Measure L1 data cache misses with punching and papi

What is the difference between PAPI_L1_LDM

papi and L1-dcache-load-misses

perf?

I used the same settings as this post here .

So what I end up with for papi is:

PAPI_L1_DCM: 515 <- L1 data cache miss (probably L1D_READ_MISSES_ALL + L1D_READ_MISSES_RETRIED?)
PAPI_L1_ICM: 300 <- L1 Instruction cache miss
PAPI_L1_LDM: 441 <- L1 Load data miss
PAPI_L1_TCM: 815 <- L1 Total cache miss

      

Sorry, PAPI_L1_DCA

not supported on this computer.

And for perf (only in user space, since papi only measures user space and kernel space): call: perf stat -B -e L1-dcache-load-misses:u,cache-misses:u ./perf

    16,539      L1-dcache-load-misses
       128      cache-misses:u  

      

16.539 seems more reasonable for N=1000000

. What is the difference between load-data-miss error (PAPI_L1_LDM in papi) and missing data cache (PAPI_L1_DCM in folders) and why are these numbers different in papi and perf?
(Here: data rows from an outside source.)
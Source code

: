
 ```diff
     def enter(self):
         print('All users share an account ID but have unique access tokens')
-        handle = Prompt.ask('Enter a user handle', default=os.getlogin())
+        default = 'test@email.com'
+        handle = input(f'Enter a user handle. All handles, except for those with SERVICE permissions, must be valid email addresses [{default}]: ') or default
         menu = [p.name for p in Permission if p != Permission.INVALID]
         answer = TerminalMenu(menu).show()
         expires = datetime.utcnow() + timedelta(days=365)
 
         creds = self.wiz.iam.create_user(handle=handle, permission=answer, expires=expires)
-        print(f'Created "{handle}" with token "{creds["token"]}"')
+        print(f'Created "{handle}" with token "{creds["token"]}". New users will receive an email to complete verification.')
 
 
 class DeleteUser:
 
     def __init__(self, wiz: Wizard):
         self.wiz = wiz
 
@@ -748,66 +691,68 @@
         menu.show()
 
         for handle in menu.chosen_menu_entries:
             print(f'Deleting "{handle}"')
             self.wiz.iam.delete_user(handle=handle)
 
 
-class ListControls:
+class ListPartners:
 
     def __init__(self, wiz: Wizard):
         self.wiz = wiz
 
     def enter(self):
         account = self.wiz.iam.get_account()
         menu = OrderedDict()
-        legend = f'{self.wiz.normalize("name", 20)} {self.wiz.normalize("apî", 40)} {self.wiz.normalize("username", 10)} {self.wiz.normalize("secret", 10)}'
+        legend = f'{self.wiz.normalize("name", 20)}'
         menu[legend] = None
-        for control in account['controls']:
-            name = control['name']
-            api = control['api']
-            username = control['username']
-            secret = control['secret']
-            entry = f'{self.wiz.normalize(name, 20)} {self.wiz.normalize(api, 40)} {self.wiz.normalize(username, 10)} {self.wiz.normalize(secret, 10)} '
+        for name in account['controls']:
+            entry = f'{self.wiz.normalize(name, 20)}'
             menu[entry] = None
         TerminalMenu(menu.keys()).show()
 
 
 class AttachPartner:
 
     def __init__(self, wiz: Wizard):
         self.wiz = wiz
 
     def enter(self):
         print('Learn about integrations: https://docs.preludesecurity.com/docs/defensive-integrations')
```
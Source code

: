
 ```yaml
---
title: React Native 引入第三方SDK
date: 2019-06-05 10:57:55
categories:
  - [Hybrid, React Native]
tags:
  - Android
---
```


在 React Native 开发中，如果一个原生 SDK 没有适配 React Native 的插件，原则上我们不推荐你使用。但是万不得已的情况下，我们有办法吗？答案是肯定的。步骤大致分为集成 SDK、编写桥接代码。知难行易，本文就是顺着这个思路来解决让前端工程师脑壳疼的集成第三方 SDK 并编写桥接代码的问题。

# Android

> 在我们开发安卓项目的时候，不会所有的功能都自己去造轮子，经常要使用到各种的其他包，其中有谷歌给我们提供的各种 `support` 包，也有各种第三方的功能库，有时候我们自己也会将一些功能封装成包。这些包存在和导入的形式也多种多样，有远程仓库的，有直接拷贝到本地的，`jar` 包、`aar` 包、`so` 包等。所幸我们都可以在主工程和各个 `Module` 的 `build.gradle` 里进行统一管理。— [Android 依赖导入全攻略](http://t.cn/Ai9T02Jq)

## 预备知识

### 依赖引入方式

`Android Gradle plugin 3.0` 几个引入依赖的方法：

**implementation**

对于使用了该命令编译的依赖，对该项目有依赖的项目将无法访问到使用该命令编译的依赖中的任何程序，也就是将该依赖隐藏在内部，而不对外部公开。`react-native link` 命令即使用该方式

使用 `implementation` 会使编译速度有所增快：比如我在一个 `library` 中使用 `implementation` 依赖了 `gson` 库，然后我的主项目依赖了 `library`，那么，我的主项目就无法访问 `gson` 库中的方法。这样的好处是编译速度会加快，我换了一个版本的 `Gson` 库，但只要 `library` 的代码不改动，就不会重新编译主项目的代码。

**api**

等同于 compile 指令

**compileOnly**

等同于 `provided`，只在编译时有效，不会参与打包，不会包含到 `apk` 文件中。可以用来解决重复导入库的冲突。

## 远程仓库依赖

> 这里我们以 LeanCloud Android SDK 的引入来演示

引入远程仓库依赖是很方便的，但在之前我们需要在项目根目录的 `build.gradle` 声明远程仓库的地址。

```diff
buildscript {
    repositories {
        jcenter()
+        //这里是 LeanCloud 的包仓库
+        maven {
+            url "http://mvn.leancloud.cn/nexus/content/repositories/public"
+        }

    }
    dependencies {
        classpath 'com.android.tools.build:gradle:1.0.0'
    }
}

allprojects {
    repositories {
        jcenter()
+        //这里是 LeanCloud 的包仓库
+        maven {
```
Is the cache-misses:u

perforation associated with L2 cache skipping?

edit: Hardware (Xeon E5-2600 v3 family, Haswell-EP 12 kernels)

+3


source to share


1 answer


Some Explanation:

From the PAPI man page you can see that PAPI_L1_LDM

= "number of download misses". In other words, they PAPI_L1_LDM

are misses originating only from loads (and sometimes preliminary shots ).

Load is when your program executes a load command to retrieve memory.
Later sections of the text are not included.